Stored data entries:
╭──

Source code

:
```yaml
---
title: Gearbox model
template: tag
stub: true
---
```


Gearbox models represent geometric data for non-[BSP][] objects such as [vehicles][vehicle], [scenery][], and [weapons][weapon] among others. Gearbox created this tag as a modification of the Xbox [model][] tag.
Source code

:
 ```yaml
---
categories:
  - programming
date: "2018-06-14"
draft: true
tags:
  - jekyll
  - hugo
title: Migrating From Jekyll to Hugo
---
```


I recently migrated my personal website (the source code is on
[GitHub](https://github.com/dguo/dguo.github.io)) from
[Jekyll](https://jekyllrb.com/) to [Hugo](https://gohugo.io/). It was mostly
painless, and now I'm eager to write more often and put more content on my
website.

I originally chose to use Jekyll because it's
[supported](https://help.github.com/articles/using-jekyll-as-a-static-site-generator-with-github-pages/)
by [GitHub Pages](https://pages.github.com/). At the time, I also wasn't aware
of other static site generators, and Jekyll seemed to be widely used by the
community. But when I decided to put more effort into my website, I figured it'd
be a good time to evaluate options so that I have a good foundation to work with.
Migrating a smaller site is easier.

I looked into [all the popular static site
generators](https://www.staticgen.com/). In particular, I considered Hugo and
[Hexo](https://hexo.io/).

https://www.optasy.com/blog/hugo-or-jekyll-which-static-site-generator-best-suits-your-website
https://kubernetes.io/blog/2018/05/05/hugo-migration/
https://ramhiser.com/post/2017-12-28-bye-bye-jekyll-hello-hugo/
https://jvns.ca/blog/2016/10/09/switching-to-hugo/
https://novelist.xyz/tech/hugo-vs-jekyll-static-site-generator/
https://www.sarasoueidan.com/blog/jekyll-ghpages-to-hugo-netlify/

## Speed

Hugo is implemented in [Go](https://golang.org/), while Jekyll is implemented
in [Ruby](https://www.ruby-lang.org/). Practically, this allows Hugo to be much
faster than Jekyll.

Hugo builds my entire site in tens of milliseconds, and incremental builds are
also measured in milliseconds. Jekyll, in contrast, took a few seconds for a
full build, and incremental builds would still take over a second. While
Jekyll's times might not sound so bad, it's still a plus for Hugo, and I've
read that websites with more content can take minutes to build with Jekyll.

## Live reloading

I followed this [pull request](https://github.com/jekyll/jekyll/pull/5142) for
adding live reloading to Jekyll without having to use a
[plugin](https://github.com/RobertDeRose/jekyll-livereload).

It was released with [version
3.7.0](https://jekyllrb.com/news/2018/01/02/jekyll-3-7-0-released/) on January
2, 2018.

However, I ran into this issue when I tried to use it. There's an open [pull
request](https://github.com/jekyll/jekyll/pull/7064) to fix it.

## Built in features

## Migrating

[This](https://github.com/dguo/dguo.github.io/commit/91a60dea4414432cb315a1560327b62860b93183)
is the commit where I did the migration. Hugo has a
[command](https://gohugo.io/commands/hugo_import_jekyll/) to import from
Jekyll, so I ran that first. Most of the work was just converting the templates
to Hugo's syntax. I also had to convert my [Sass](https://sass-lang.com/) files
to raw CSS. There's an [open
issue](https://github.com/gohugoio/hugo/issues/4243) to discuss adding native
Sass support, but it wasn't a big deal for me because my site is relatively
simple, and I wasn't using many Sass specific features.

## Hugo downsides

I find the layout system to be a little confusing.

╰──

**Exercise goal**
Once you have read the records, write every one of them out again exactly.

**Exercise solution**
Source code

:
```yaml
---
title: Gearbox model
template: tag
stub: true
---
```


Gearbox models represent geometric data for non-[BSP][] objects such as [vehicles][vehicle], [scenery][], and [weapons][weapon] among others. Gearbox created this tag as a modification of the Xbox [model][] tag.
Source code

:
 ```yaml
---
categories:
  - programming
date: "2018-06-14"
draft: true
tags:
  - jekyll
  - hugo
title: Migrating From Jekyll to Hugo
---
```


I recently migrated my personal website (the source code is on
[GitHub](https://github.com/dguo/dguo.github.io)) from
[Jekyll](https://jekyllrb.com/) to [Hugo](https://gohugo.io/). It was mostly
painless, and now I'm eager to write more often and put more content on my
website.

I originally chose to use Jekyll because it's
[supported](https://help.github.com/articles/using-jekyll-as-a-static-site-generator-with-github-pages/)
by [GitHub Pages](https://pages.github.com/). At the time, I also wasn't aware
of other static site generators, and Jekyll seemed to be widely used by the
community. But when I decided to put more effort into my website, I figured it'd
be a good time to evaluate options so that I have a good foundation to work with.
Migrating a smaller site is easier.

I looked into [all the popular static site
generators](https://www.staticgen.com/). In particular, I considered Hugo and
[Hexo](https://hexo.io/).

https://www.optasy.com/blog/hugo-or-jekyll-which-static-site-generator-best-suits-your-website
https://kubernetes.io/blog/2018/05/05/hugo-migration/
https://ramhiser.com/post/2017-12-28-bye-bye-jekyll-hello-hugo/
https://jvns.ca/blog/2016/10/09/switching-to-hugo/
https://novelist.xyz/tech/hugo-vs-jekyll-static-site-generator/
https://www.sarasoueidan.com/blog/jekyll-ghpages-to-hugo-netlify/

## Speed

Hugo is implemented in [Go](https://golang.org/), while Jekyll is implemented
in [Ruby](https://www.ruby-lang.org/). Practically, this allows Hugo to be much
faster than Jekyll.

Hugo builds my entire site in tens of milliseconds, and incremental builds are
also measured in milliseconds. Jekyll, in contrast, took a few seconds for a
full build, and incremental builds would still take over a second. While
Jekyll's times might not sound so bad, it's still a plus for Hugo, and I've
read that websites with more content can take minutes to build with Jekyll.

## Live reloading

I followed this [pull request](https://github.com/jekyll/jekyll/pull/5142) for
adding live reloading to Jekyll without having to use a
[plugin](https://github.com/RobertDeRose/jekyll-livereload).

It was released with [version
3.7.0](https://jekyllrb.com/news/2018/01/02/jekyll-3-7-0-released/) on January
2, 2018.

However, I ran into this issue when I tried to use it. There's an open [pull
request](https://github.com/jekyll/jekyll/pull/7064) to fix it.

## Built in features

## Migrating

[This](https://github.com/dguo/dguo.github.io/commit/91a60dea4414432cb315a1560327b62860b93183)
is the commit where I did the migration. Hugo has a
[command](https://gohugo.io/commands/hugo_import_jekyll/) to import from
Jekyll, so I ran that first. Most of the work was just converting the templates
to Hugo's syntax. I also had to convert my [Sass](https://sass-lang.com/) files
to raw CSS. There's an [open
issue](https://github.com/gohugoio/hugo/issues/4243) to discuss adding native
Sass support, but it wasn't a big deal for me because my site is relatively
simple, and I wasn't using many Sass specific features.

## Hugo downsides

I find the layout system to be a little confusing.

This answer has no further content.